**Work request:** Below are records. Find each line in them that holds the word "Fast" and copy it.

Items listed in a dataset
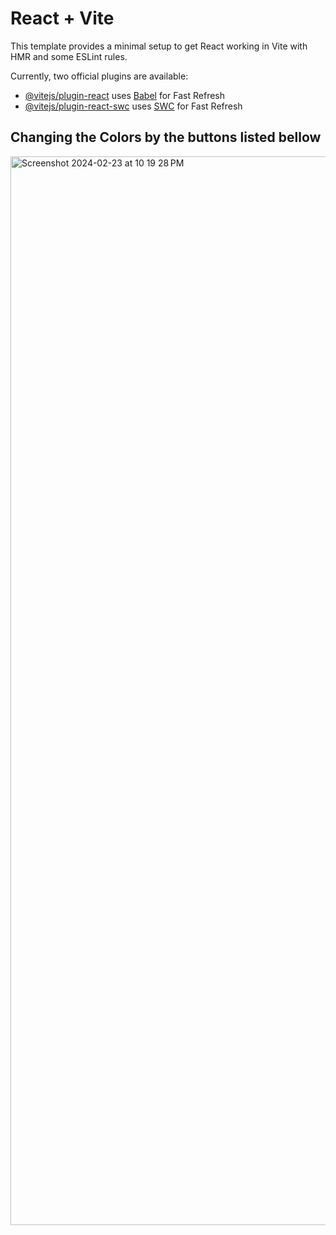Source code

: # React + Vite

This template provides a minimal setup to get React working in Vite with HMR and some ESLint rules.

Currently, two official plugins are available:

- [@vitejs/plugin-react](https://github.com/vitejs/vite-plugin-react/blob/main/packages/plugin-react/README.md) uses [Babel](https://babeljs.io/) for Fast Refresh
- [@vitejs/plugin-react-swc](https://github.com/vitejs/vite-plugin-react-swc) uses [SWC](https://swc.rs/) for Fast Refresh

## Changing the Colors by the buttons listed bellow

<img width="1710" alt="Screenshot 2024-02-23 at 10 19 28 PM" src="https://github.com/Ravichandra89/React-Series/assets/134200599/68d95974-9dcf-4e9d-a445-78ccf041a74e">
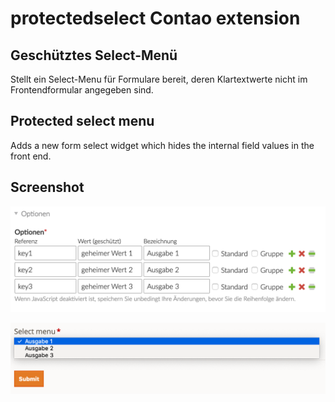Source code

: # protectedselect Contao extension

## Geschütztes Select-Menü

Stellt ein Select-Menu für Formulare bereit, deren Klartextwerte nicht im Frontendformular angegeben sind.

## Protected select menu

Adds a new form select widget which hides the internal field values in the front end.

## Screenshot

![](docs/backend.png)

![](docs/frontend.png)

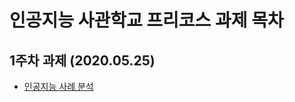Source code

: # 인공지능 사관학교 프리코스 과제 목차

## 1주차 과제 (2020.05.25)

* [인공지능 사례 분석](https://github.com/Moongungon/Report/blob/master/1%EC%A3%BC%EC%B0%A8%EA%B3%BC%EC%A0%9C.ipynb)
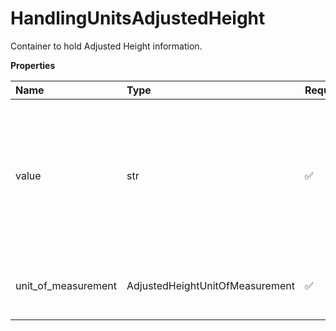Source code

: # HandlingUnitsAdjustedHeight

Container to hold Adjusted Height information.

**Properties**

| Name                | Type                            | Required | Description                                                                                                                      |
| :------------------ | :------------------------------ | :------- | :------------------------------------------------------------------------------------------------------------------------------- |
| value               | str                             | ✅       | Adjusted Height value for the handling unit. Adjusted Height is done only when Handling unit type is SKD = Skid or PLT = Pallet. |
| unit_of_measurement | AdjustedHeightUnitOfMeasurement | ✅       | Unit of Measurement container for the Adjusted height.                                                                           |

<!-- This file was generated by liblab | https://liblab.com/ -->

**Answer to the exercise:**
- [@vitejs/plugin-react](https://github.com/vitejs/vite-plugin-react/blob/main/packages/plugin-react/README.md) uses [Babel](https://babeljs.io/) for Fast Refresh
- [@vitejs/plugin-react-swc](https://github.com/vitejs/vite-plugin-react-swc) uses [SWC](https://swc.rs/) for Fast Refresh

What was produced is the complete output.